*EXERCISE AIM*: Look through the records below for the line with "1. 간증문 작성하기 - 나는 누구 인가?" and the line with "간증을 작성하면서 나에게", then return those lines and all lines between, exactly.

==============================

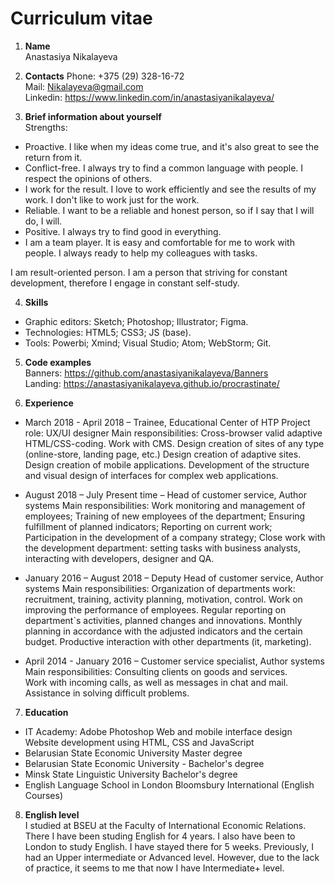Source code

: # Curriculum vitae 

1. **Name**  
Anastasiya Nikalayeva

2. **Contacts**
Phone: +375 (29) 328-16-72  
Mail: Nikalayeva@gmail.com  
Linkedin: https://www.linkedin.com/in/anastasiyanikalayeva/

3. **Brief information about yourself**  
Strengths:  
 * Proactive. I like when my ideas come true, and it's also great to see the return from it.
 * Conflict-free. I always try to find a common language with people. I respect the opinions of others.
 * I work for the result. I love to work efficiently and see the results of my work. I don't like to work just for the work.
 * Reliable. I want to be a reliable and honest person, so if I say that I will do, I will.
 * Positive. I always try to find good in everything.
 * I am a team player. It is easy and comfortable for me to work with people. I always ready to help my colleagues with tasks.

I am result-oriented person. I am a person that striving for constant development, therefore I engage in constant self-study.

4. **Skills**
 * Graphic editors: Sketch; Photoshop; Illustrator; Figma.
 * Technologies: HTML5; СSS3; JS (base).
 * Tools: Powerbi; Xmind; Visual Studio; Atom; WebStorm; Git.

5. **Code examples**  
Banners: https://github.com/anastasiyanikalayeva/Banners  
Landing: https://anastasiyanikalayeva.github.io/procrastinate/  

6. **Experience**  
 * March 2018 - April 2018 – Trainee, Educational Center of HTP
Project role: UX/UI designer
Main responsibilities:
Cross-browser valid adaptive HTML/CSS-coding.
Work with CMS.
Design creation of sites of any type (online-store, landing page, etc.)
Design creation of adaptive sites.
Design creation of mobile applications.
Development of the structure and visual design of interfaces for complex web applications. 

 * August 2018 – July Present time – Head of customer service, Author systems
Main responsibilities:
Work monitoring and management of employees; 
Training of new employees of the department; 
Ensuring fulfillment of planned indicators; 
Reporting on current work; 
Participation in the development of a company strategy; 
Close work with the development department: setting tasks with business analysts, interacting with developers, designer and QA.

 * January 2016 – August 2018 – Deputy Head of customer service, Author systems
Main responsibilities:
Organization of departments work: recruitment, training, activity planning, motivation, control. Work on improving the performance of employees.
Regular reporting on department`s activities, planned changes and innovations.
Monthly planning in accordance with the adjusted indicators and the certain budget.
Productive interaction with other departments (it, marketing).

 * April 2014 - January 2016 – Customer service specialist, Author systems
Main responsibilities:
Consulting clients on goods and services.  
Work with incoming calls, as well as messages in chat and mail.  
Assistance in solving difficult problems.

7. **Education**
 * IT Academy:
Adobe Photoshop
Web and mobile interface design
Website development using HTML, CSS and JavaScript
 * Belarusian State Economic University 
Master degree
 * Belarusian State Economic University - Bachelor's degree
 * Minsk State Linguistic University
Bachelor's degree 
 * English Language School in London Bloomsbury International (English Courses)

8. **English level**  
I studied at BSEU at the Faculty of International Economic Relations. There I have been studing English for 4 years. I also have been to London to study English. I have stayed there for 5 weeks. Previously, I had an Upper intermediate or Advanced level. However, due to the lack of practice, it seems to me that now I have Intermediate+ level.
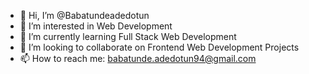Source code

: - 👋 Hi, I’m @Babatundeadedotun
- 👀 I’m interested in Web Development
- 🌱 I’m currently learning Full Stack Web Development
- 💞️ I’m looking to collaborate on Frontend Web Development Projects
- 📫 How to reach me: babatunde.adedotun94@gmail.com

<!---
Babatundeadedotun/Babatundeadedotun is a ✨ special ✨ repository because its `README.md` (this file) appears on your GitHub profile.
You can click the Preview link to take a look at your changes.
--->
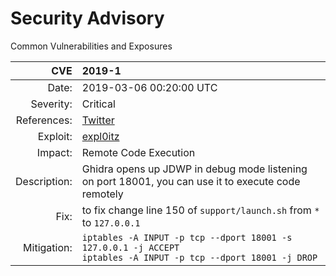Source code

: # Security Advisory 


Common Vulnerabilities and Exposures 



| CVE           | 2019-1 |
|--------------:| :------------------ |
| Date:         | 2019-03-06 00:20:00 UTC |
| Severity:     | Critical |
| References:   | [Twitter][CVE-2019-1] |
| Exploit:      | [expl0itz][CVE-2019-1 Exploit 1] |
| Impact:       | Remote Code Execution |
| Description:  | Ghidra opens up JDWP in debug mode listening on port 18001, you can use it to execute code remotely  |
| Fix:          | to fix change line 150 of `support/launch.sh` from `*` to `127.0.0.1`  |
| Mitigation:   | `iptables -A INPUT -p tcp --dport 18001 -s 127.0.0.1 -j ACCEPT`<br />`iptables -A INPUT -p tcp --dport 18001 -j DROP`


[CVE-2019-1]: https://twitter.com/hackerfantastic/status/1103087869063704576
[CVE-2019-1 Exploit 1]: https://static.hacker.house/releasez/expl0itz/jdwp-exploit.txt
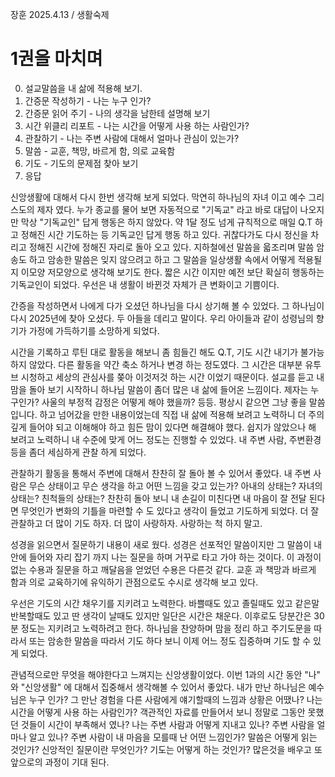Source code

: 장훈 2025.4.13 / 생활숙제

# 1권을 마치며
0. 설교말씀을 내 삶에 적용해 보기. 
1. 간증문 작성하기 - 나는 누구 인가?
2. 간증문 읽어 주기 - 나의 생각을 남한테 설명해 보기
3. 시간 위클리 리포트 - 나는 시간을 어떻게 사용 하는 사람인가? 
4. 관찰하기 - 나는 주변 사람에 대해서 얼마나 관심이 있는가?
5. 말씀 - 교훈, 책망, 바르게 함, 의로 교육함
6. 기도 - 기도의 문제점 찾아 보기
7. 응답


신앙생활에 대해서 다시 한번 생각해 보게 되었다. 막연히 하나님의 자녀 이고 예수 그리스도의 제자 였다. 누가 종교를 물어 보면 자동적으로 "기독교" 라고 바로 대답이 나오지만 막상 "기독교인" 답게 행동은 하지 않았다. 약 1달 정도 넘게 규칙적으로 매일 Q.T 하고 정해진 시간 기도하는 등 기독교인 답게 행동 하고 있다. 귀찮다가도 다시 정신을 차리고 정해진 시간에 정해진 자리로 돌아 오고 있다. 지하철에선 말씀을 읇조리며 말씀 암송도 하고 암송한 말씀은 잊지 않으려고 하고 그 말씀을 일상생활 속에서 어떻게 적용될지 이모양 저모양으로 생각해 보기도 한다. 짧은 시간 이지만 예전 보단 확실히 행동하는 기독교인이 되었다. 우선은 내 생활이 바뀐것 자체가 큰 변화이고 기쁨이다.


간증을 작성하면서 나에게 다가 오셨던 하나님을 다시 상기해 볼 수 있었다. 그 하나님이 다시 2025년에 찾아 오셨다. 두 아들을 데리고 말이다. 우리 아이들과 같이 성령님의 향기가 가정에 가득하기를 소망하게 되었다. 

시간을 기록하고 루틴 대로 활동을 해보니 좀 힘들긴 해도 Q.T, 기도 시간 내기가 불가능하지 않았다. 다른 활동을 약간 축소 하거나 변경 하는 정도였다. 그 시간은 대부분 유투브 시청하고 세상의 관심사를 쫒아 이것저것 하는 시간 이었기 때문이다. 설교를 듣고 내 맘을 돌아 보기 시작하니 하나님 말씀이 좀더 많은 내 삶에 들어온 느낌이다. 제자는 누구인가? 사울의 부정적 감정은 어떻게 해야 했을까? 등등. 평상시 같으면 그냥 좋을 말씀 입니다. 하고 넘어갔을 만한 내용이었는데 직접 내 삶에 적용해 보려고 노력하니 더 주의 깊게 들어야 되고 이해해야 하고 힘든 맘이 있다면 해결해야 했다. 쉽지가 않았으나 해 보려고 노력하니 내 수준에 맞게 어느 정도는 진행할 수 있었다. 내 주변 사람, 주변환경등을 좀더 세심하게 관찰 하게 되었다. 

관찰하기 활동을 통해서 주변에 대해서 찬찬히 잘 돌아 볼 수 있어서 좋았다. 내 주변 사람은 무슨 상태이고 무슨 생각을 하고 어떤 느낌을 갖고 있는가? 아내의 상태는? 자녀의 상태는? 친척들의 상태는? 찬찬히 돌아 보니 내 손길이 미친다면 내 마음이 잘 전달 된다면 무엇인가 변화의 기틀을 마련할 수 도 있다고 생각이 들었고 기도하게 되었다. 더 잘 관찰하고 더 많이 기도 하자. 더 많이 사랑하자. 사랑하는 척 하지 말고.

성경을 읽으면서 질문하기 내용이 새로 웠다. 성경은 선포적인 말씀이지만 그 말씀이 내 안에 들어와 자리 잡기 까지 나는 질문을 하며 거꾸로 타고 가야 하는 것이다. 이 과정이 없는 수용과 질문을 하고 깨달음을 얻었던 수용은 다른것 같다. 교훈 과 책망과 바르게 함과 의로 교육하기에 유익하기 관점으로도 수시로 생각해 보고 있다. 

우선은 기도의 시간 채우기를 지키려고 노력한다. 바쁠때도 있고 졸릴때도 있고 같은말 반복할때도 있고 딴 생각이 날때도 있지만 일단은 시간은 채운다. 이후로도 당분간은 30분 정도는 지키려고 노력하려고 한다. 하나님을 찬양하며 맘을 정리 하고 주기도문을 따라서 또는 암송한 말씀을 따라서 기도 하다 보니 이제 어느 정도 집중하며 기도 할 수 있게 되었다.


관념적으로만 무엇을 해야한다고 느껴지는 신앙생활이었다. 이번 1과의 시간 동안 "나" 와 "신앙생활" 에 대해서 집중해서 생각해볼 수 있어서 좋았다. 내가 만난 하나님은 예수님은 누구 인가? 그 만난 경험을 다른 사람에게 얘기할때의 느낌과 상황은 어땠나? 나는 시간을 어떻게 사용 하는 사람인가? 객관적인 자료를 만들어서 보니 정말로 그동안 못했던 것들이 시간이 부족해서 였나? 나는 주변 사람과 어떻게 지내고 있나? 주변 사람을 얼마나 알고 있나? 주변 사람이 내 마음을 모를때 난 어떤 느낌인가? 말씀은 어떻게 읽는 것인가? 신앙적인 질문이란 무엇인가? 기도는 어떻게 하는 것인가? 많은것을 배우고 또 앞으로의 과정이 기대 된다.

   
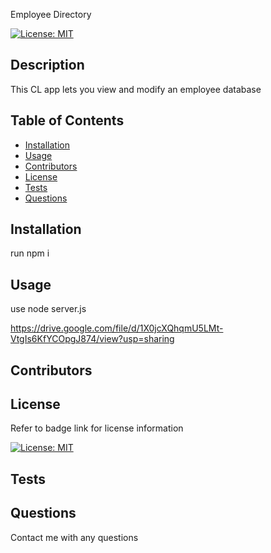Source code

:    Employee Directory


[![License: MIT](https://img.shields.io/badge/License-MIT-yellow.svg)](https://opensource.org/licenses/MIT)

## Description

This CL app lets you view and modify an employee database

## Table of Contents

- [Installation](#Installation)
- [Usage](#Usage)
- [Contributors](#Contributors)
- [License](#License)
- [Tests](#Tests)
- [Questions](#Questions)

## Installation

run npm i

## Usage

use node server.js

https://drive.google.com/file/d/1X0jcXQhqmU5LMt-VtgIs6KfYCOpgJ874/view?usp=sharing

## Contributors



## License

Refer to badge link for license information

[![License: MIT](https://img.shields.io/badge/License-MIT-yellow.svg)](https://opensource.org/licenses/MIT)

## Tests



## Questions

Contact me with any questions


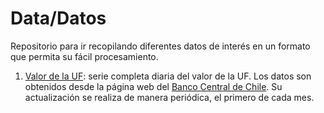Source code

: # Data/Datos

Repositorio para ir recopilando diferentes datos de interés en un formato que permita su fácil procesamiento.

1. [Valor de la UF](output/financieros/UF.csv): serie completa diaria del valor de la UF. Los datos son obtenidos desde la página web del [Banco Central de Chile](https://si3.bcentral.cl/Indicadoressiete/secure/Indicadoresdiarios.aspx). Su actualización se realiza de manera periódica, el primero de cada mes.
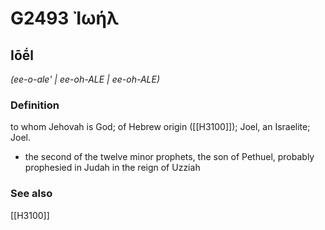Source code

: # G2493 Ἰωήλ

## Iōḗl

_(ee-o-ale' | ee-oh-ALE | ee-oh-ALE)_

### Definition

to whom Jehovah is God; of Hebrew origin ([[H3100]]); Joel, an Israelite; Joel.

- the second of the twelve minor prophets, the son of Pethuel, probably prophesied in Judah in the reign of Uzziah

### See also

[[H3100]]

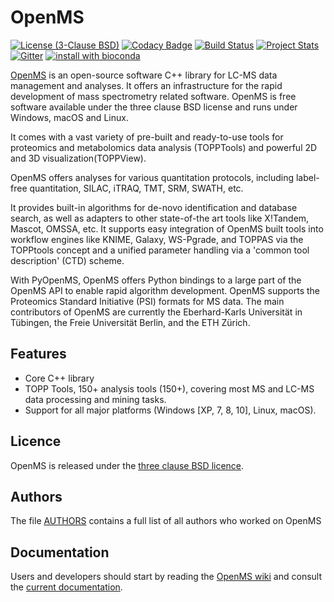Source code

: OpenMS
====== 

[![License (3-Clause BSD)](https://img.shields.io/badge/license-BSD%203--Clause-blue.svg?style=flat-square)](http://opensource.org/licenses/BSD-3-Clause)
[![Codacy Badge](https://api.codacy.com/project/badge/Grade/93e71bad214f46d2a534ec92dbc2efc9)](https://www.codacy.com/app/OpenMS/OpenMS?utm_source=github.com&utm_medium=referral&utm_content=OpenMS/OpenMS&utm_campaign=badger)
[![Build Status](https://travis-ci.org/OpenMS/OpenMS.svg?branch=develop)](https://travis-ci.org/OpenMS/OpenMS) [![Project Stats](https://www.openhub.net/p/open-ms/widgets/project_thin_badge.gif)](https://www.ohloh.net/p/open-ms) [![Gitter](https://badges.gitter.im/Join%20Chat.svg)](https://gitter.im/OpenMS/OpenMS?utm_source=badge&utm_medium=badge&utm_campaign=pr-badge)
[![install with bioconda](https://img.shields.io/badge/install%20with-bioconda-brightgreen.svg?style=flat-square)](http://bioconda.github.io/recipes/openms/README.html)


<a href="http://www.openms.org/" target="_blank">OpenMS</a> 
is an open-source software C++ library for LC-MS data management and
analyses. It offers an infrastructure for the rapid development of mass
spectrometry related software. OpenMS is free software available under the
three clause BSD license and runs under Windows, macOS and Linux. 

It comes with a vast variety of pre-built and ready-to-use tools for proteomics
and metabolomics data analysis (TOPPTools) and powerful 2D and 3D
visualization(TOPPView).

OpenMS offers analyses for various quantitation protocols, including label-free
quantitation, SILAC, iTRAQ, TMT, SRM, SWATH, etc.

It provides built-in algorithms for de-novo identification and database search,
as well as adapters to other state-of-the art tools like X!Tandem, Mascot,
OMSSA, etc. It supports easy integration of OpenMS built tools into workflow
engines like KNIME, Galaxy, WS-Pgrade, and TOPPAS via the TOPPtools concept and
a unified parameter handling via a 'common tool description' (CTD) scheme.

With PyOpenMS, OpenMS offers Python bindings to a large part of the OpenMS API
to enable rapid algorithm development. OpenMS supports the Proteomics Standard
Initiative (PSI) formats for MS data. The main contributors of OpenMS are
currently the Eberhard-Karls Universität in Tübingen, the Freie Universität
Berlin, and the ETH Zürich.

Features
--------
- Core C++ library
- TOPP Tools, 150+ analysis tools (150+), covering most MS and LC-MS data processing and mining tasks. 
- Support for all major platforms (Windows [XP, 7, 8, 10], Linux, macOS).

Licence
-------
OpenMS is released under the [three clause BSD licence](LICENSE).

Authors
-------
The file [AUTHORS](AUTHORS) contains a full list of all authors who worked on OpenMS

Documentation
-------------
Users and developers should start by reading the [OpenMS wiki](https://github.com/OpenMS/OpenMS/wiki) and consult the [current documentation](http://www.openms.de/current_doxygen/).

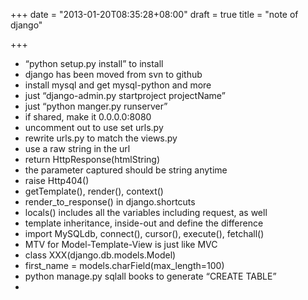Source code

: +++
date = "2013-01-20T08:35:28+08:00"
draft = true
title = "note of django"

+++



* “python setup.py install” to install
* django has been moved from svn to github
* install mysql and get mysql-python and more
* just “django-admin.py startproject projectName”
* just “python manger.py runserver”
* if shared, make it 0.0.0.0:8080
* uncomment out to use set urls.py
* rewrite urls.py to match the views.py
* use a raw string in the url
* return HttpResponse(htmlString)
* the parameter captured should be string anytime
* raise Http404()
* getTemplate(), render(), context()
* render_to_response() in django.shortcuts
* locals() includes all the variables including request, as well
* template inheritance, inside-out and define the difference
* import MySQLdb, connect(), cursor(), execute(), fetchall()
* MTV for Model-Template-View is just like MVC
* class XXX(django.db.models.Model)
* first_name = models.charField(max_length=100)
* python manage.py sqlall books to generate “CREATE TABLE”
* 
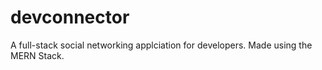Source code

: # devconnector

A full-stack social networking applciation for developers.
Made using the MERN Stack.
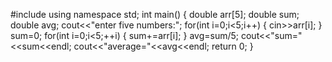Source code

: #include <iostream>
using namespace std;
int main()
{
  double arr[5];
  double sum;
  double avg;
  cout<<"enter five numbers:";
  for(int i=0;i<5;i++)
  {
    cin>>arr[i];
  }
  sum=0;
  for(int i=0;i<5;++i)
  {
    sum+=arr[i];
  }
  avg=sum/5;
  cout<<"sum="<<sum<<endl;
  cout<<"average="<<avg<<endl;
  return 0;
}

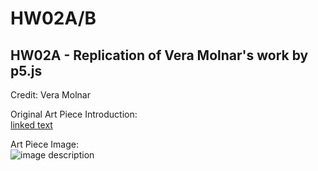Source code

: # HW02A/B
## HW02A - Replication of Vera Molnar's work by p5.js

Credit: Vera Molnar

Original Art Piece Introduction:  
[linked text](https://www.artnet.com/artists/vera-molnar/histoire-di-history-of-i-a-bhiz2iTdxFQ6SoJZJFdyxQ2)

Art Piece Image:  
![image description](https://www.artnet.com/WebServices/images/ll2319687llg5KU82CfDrCWvaHBOAD/vera-molnar-histoire-d%E2%80%99i-/-history-of-i.jpg)

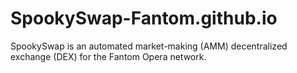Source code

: # SpookySwap-Fantom.github.io
SpookySwap is an automated market-making (AMM) decentralized exchange (DEX) for the Fantom Opera network.
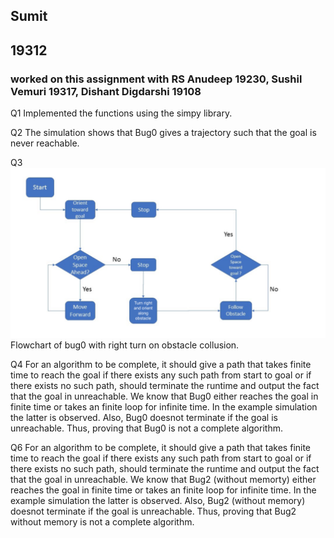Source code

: ## Sumit 
## 19312

### worked on this assignment with RS Anudeep 19230, Sushil Vemuri 19317, Dishant Digdarshi 19108

Q1
Implemented the functions using the simpy library.

Q2
The simulation shows that Bug0 gives a trajectory such that the goal is never reachable.

Q3 
![](q3.png)
Flowchart of bug0 with right turn on obstacle collusion.

Q4
For an algorithm to be complete, it should give a path that takes finite time to reach the goal if there exists any such path from start to goal or if there exists no such path, should terminate the runtime and output the fact that the goal in unreachable.
We know that Bug0 either reaches the goal in finite time or takes an finite loop for infinite time. In the example simulation the latter is observed. Also, Bug0 doesnot terminate if the goal is unreachable. Thus, proving that Bug0 is not a complete algorithm.


Q6
For an algorithm to be complete, it should give a path that takes finite time to reach the goal if there exists any such path from start to goal or if there exists no such path, should terminate the runtime and output the fact that the goal in unreachable.
We know that Bug2 (without memorty) either reaches the goal in finite time or takes an finite loop for infinite time. In the example simulation the latter is observed. Also, Bug2 (without memory) doesnot terminate if the goal is unreachable. Thus, proving that Bug2 without memory is not a complete algorithm.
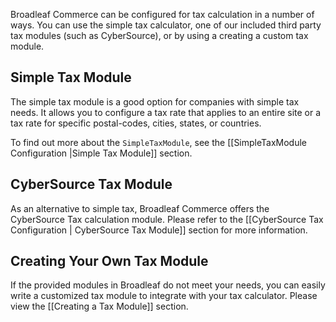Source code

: Broadleaf Commerce can be configured for tax calculation in a number of ways. You can use the simple tax calculator, one of our included third party tax modules (such as CyberSource), or by using a creating a custom tax module.   

## Simple Tax Module

The simple tax module is a good option for companies with simple tax needs.   It allows you to configure a tax rate that applies to an entire site or a tax rate for specific postal-codes, cities, states, or countries.

To find out more about the `SimpleTaxModule`, see the [[SimpleTaxModule Configuration |Simple Tax Module]] section.

## CyberSource Tax Module

As an alternative to simple tax, Broadleaf Commerce offers the CyberSource Tax calculation module. Please refer to the [[CyberSource Tax Configuration | CyberSource Tax Module]] section for more information.

## Creating Your Own Tax Module

If the provided modules in Broadleaf do not meet your needs, you can easily write a customized tax module to integrate with your tax calculator. Please view the [[Creating a Tax Module]] section.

==============================

*EXERCISE RESPONSE*:
1. 간증문 작성하기 - 나는 누구 인가?
2. 간증문 읽어 주기 - 나의 생각을 남한테 설명해 보기
3. 시간 위클리 리포트 - 나는 시간을 어떻게 사용 하는 사람인가? 
4. 관찰하기 - 나는 주변 사람에 대해서 얼마나 관심이 있는가?
5. 말씀 - 교훈, 책망, 바르게 함, 의로 교육함
6. 기도 - 기도의 문제점 찾아 보기
7. 응답


신앙생활에 대해서 다시 한번 생각해 보게 되었다. 막연히 하나님의 자녀 이고 예수 그리스도의 제자 였다. 누가 종교를 물어 보면 자동적으로 "기독교" 라고 바로 대답이 나오지만 막상 "기독교인" 답게 행동은 하지 않았다. 약 1달 정도 넘게 규칙적으로 매일 Q.T 하고 정해진 시간 기도하는 등 기독교인 답게 행동 하고 있다. 귀찮다가도 다시 정신을 차리고 정해진 시간에 정해진 자리로 돌아 오고 있다. 지하철에선 말씀을 읇조리며 말씀 암송도 하고 암송한 말씀은 잊지 않으려고 하고 그 말씀을 일상생활 속에서 어떻게 적용될지 이모양 저모양으로 생각해 보기도 한다. 짧은 시간 이지만 예전 보단 확실히 행동하는 기독교인이 되었다. 우선은 내 생활이 바뀐것 자체가 큰 변화이고 기쁨이다.


간증을 작성하면서 나에게 다가 오셨던 하나님을 다시 상기해 볼 수 있었다. 그 하나님이 다시 2025년에 찾아 오셨다. 두 아들을 데리고 말이다. 우리 아이들과 같이 성령님의 향기가 가정에 가득하기를 소망하게 되었다. 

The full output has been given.